* _What the exercise asks_:
Read the data below line by line and copy each one with "willowy" in it.

[Records from a collection]

--- --- ---

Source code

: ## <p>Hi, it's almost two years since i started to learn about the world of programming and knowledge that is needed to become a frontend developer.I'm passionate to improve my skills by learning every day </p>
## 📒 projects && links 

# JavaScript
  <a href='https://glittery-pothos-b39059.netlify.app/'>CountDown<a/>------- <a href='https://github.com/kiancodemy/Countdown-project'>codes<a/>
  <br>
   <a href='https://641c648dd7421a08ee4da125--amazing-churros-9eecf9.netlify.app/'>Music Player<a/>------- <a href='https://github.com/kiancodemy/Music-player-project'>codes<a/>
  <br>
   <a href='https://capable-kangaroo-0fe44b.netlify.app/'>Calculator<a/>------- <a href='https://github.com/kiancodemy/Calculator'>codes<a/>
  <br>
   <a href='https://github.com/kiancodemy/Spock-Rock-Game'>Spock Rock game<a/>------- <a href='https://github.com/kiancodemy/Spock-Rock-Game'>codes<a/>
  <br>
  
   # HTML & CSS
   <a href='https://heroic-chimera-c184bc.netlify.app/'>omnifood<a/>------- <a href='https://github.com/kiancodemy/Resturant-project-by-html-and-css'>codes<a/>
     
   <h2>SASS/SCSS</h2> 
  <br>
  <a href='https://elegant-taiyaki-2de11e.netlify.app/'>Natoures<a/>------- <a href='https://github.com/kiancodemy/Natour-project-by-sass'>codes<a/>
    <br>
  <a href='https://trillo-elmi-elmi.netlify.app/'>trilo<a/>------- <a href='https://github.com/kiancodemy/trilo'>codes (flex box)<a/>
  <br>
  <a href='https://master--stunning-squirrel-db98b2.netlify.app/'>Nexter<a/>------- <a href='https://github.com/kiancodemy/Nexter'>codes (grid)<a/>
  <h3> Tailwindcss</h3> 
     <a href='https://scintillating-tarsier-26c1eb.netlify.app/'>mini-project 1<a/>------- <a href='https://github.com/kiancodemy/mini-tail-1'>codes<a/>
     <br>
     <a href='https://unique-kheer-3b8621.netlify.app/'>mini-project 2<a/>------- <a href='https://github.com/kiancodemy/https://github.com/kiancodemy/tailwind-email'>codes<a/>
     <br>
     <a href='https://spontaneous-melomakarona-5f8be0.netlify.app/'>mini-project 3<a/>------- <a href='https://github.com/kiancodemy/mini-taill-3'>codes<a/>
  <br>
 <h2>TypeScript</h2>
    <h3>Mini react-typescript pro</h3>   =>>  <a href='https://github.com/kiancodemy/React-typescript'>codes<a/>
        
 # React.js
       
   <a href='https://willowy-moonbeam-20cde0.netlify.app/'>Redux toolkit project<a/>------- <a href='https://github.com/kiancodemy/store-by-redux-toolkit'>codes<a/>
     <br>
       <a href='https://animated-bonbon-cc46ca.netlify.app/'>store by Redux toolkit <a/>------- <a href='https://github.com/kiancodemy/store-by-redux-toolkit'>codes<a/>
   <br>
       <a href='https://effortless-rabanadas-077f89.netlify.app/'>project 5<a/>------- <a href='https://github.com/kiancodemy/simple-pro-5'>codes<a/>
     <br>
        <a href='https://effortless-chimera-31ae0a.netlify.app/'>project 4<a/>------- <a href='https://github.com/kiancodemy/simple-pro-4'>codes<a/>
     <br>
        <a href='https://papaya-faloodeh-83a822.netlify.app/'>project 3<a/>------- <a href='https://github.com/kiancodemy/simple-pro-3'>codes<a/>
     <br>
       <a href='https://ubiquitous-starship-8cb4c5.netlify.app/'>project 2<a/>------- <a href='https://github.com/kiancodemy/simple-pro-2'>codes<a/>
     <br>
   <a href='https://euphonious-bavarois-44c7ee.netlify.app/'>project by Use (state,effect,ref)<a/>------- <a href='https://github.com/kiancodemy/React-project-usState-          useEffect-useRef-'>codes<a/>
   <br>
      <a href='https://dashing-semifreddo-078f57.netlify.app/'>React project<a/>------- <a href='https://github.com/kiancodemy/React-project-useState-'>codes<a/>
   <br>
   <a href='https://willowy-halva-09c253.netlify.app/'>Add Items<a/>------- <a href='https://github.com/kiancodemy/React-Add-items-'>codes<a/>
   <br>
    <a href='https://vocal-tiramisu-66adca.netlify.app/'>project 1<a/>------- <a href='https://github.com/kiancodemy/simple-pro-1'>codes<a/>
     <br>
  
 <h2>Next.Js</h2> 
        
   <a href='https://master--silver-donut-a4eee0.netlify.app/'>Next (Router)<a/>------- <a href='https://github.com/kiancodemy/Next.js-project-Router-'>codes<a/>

--- --- ---

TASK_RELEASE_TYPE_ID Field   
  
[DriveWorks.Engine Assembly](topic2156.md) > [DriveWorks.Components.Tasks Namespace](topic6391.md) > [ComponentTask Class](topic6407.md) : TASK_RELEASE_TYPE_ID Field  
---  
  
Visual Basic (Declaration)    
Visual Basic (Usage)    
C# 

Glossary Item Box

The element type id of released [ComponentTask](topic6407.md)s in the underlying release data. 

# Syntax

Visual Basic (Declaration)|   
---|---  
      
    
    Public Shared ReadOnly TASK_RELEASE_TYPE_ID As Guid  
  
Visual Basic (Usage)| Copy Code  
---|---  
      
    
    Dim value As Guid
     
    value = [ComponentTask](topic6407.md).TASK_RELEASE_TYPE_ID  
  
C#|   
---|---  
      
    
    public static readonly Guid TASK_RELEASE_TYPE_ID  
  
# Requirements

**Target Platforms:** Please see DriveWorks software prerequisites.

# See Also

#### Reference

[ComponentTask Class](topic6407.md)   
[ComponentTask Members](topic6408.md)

--- --- ---

* _Answer to this task_:
   <a href='https://willowy-moonbeam-20cde0.netlify.app/'>Redux toolkit project<a/>------- <a href='https://github.com/kiancodemy/store-by-redux-toolkit'>codes<a/>
   <a href='https://willowy-halva-09c253.netlify.app/'>Add Items<a/>------- <a href='https://github.com/kiancodemy/React-Add-items-'>codes<a/>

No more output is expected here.